→ **TASK DIRECTIONS**: Report how many lines in the records below hold "capability", with no other output.
** EXERCISE INPUT follows **
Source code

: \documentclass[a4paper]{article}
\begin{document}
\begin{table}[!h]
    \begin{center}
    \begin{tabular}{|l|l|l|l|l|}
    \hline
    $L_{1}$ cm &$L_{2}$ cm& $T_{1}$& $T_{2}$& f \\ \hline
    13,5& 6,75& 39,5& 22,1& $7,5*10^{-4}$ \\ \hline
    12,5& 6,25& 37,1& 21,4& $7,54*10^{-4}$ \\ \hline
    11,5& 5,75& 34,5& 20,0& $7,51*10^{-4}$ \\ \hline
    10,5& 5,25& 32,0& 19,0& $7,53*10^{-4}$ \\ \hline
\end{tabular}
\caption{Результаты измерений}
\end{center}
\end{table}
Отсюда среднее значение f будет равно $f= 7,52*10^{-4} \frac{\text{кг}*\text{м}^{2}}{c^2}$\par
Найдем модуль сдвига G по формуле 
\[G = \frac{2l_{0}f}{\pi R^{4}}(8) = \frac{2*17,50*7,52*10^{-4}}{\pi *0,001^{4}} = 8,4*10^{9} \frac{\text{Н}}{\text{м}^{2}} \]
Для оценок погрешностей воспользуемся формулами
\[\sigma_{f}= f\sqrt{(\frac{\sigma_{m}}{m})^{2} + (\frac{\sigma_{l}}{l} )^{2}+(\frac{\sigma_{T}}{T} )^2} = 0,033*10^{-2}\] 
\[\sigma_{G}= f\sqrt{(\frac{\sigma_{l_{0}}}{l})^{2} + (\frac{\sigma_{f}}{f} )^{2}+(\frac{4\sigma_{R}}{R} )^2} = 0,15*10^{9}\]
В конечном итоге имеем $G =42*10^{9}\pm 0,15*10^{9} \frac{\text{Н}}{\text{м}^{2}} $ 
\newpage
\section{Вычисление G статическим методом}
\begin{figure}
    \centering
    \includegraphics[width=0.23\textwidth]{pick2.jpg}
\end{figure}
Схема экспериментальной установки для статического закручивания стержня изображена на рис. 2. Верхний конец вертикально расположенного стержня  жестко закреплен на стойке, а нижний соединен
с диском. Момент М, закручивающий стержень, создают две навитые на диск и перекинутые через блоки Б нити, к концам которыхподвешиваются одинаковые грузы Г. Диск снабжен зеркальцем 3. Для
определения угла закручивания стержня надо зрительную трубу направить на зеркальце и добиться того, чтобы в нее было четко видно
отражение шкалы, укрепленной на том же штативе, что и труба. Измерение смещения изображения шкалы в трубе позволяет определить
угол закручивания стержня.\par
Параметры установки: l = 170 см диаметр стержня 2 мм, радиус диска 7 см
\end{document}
** End of EXERCISE INPUT **
** EXERCISE INPUT follows **
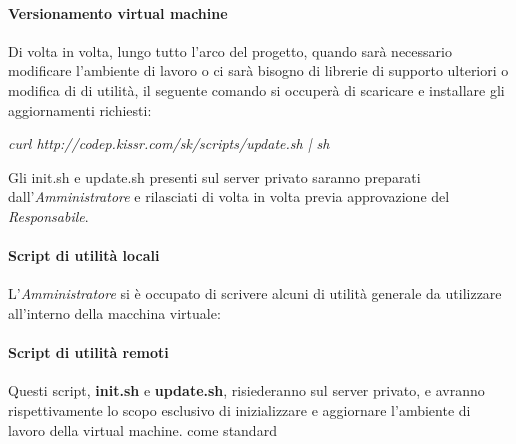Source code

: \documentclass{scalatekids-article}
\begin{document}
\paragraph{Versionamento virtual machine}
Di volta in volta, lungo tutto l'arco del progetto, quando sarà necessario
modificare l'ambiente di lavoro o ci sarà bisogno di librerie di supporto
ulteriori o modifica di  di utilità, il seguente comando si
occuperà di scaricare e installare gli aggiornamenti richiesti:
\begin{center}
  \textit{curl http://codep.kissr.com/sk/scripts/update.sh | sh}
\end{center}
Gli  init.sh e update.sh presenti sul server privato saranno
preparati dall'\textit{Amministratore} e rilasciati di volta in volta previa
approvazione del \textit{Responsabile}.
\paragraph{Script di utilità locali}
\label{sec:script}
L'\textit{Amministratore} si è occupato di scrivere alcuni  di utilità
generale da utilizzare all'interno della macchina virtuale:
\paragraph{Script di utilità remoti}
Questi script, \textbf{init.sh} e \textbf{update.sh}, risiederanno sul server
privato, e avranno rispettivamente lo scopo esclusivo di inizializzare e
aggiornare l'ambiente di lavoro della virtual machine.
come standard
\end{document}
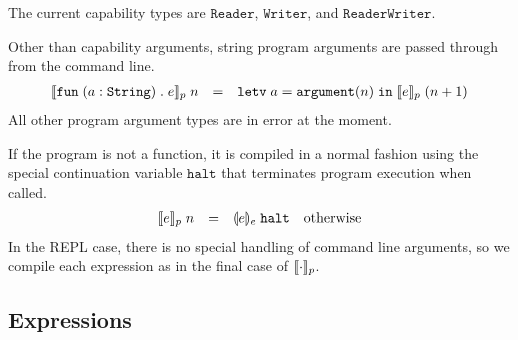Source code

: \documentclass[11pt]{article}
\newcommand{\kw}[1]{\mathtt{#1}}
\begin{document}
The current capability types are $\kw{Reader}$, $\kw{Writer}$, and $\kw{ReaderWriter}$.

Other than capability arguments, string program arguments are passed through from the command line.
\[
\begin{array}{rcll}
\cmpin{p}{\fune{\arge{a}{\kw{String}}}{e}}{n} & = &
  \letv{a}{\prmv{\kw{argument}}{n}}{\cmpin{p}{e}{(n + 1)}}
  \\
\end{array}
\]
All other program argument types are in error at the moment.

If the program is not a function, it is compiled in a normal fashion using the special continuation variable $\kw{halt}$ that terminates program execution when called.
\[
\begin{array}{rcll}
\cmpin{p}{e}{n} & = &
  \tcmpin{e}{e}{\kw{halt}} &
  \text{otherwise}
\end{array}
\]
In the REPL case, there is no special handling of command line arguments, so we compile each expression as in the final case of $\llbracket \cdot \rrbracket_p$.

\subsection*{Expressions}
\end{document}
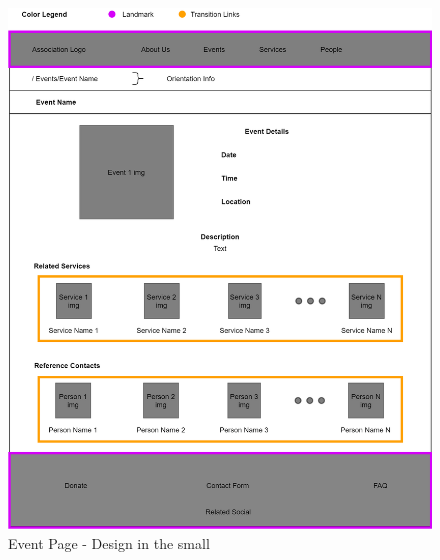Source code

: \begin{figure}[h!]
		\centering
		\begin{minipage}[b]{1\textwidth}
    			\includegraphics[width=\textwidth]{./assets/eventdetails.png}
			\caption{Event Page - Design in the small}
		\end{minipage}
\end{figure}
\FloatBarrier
** End of EXERCISE INPUT **
→ **ANSWER TO THE EXERCISE**: 2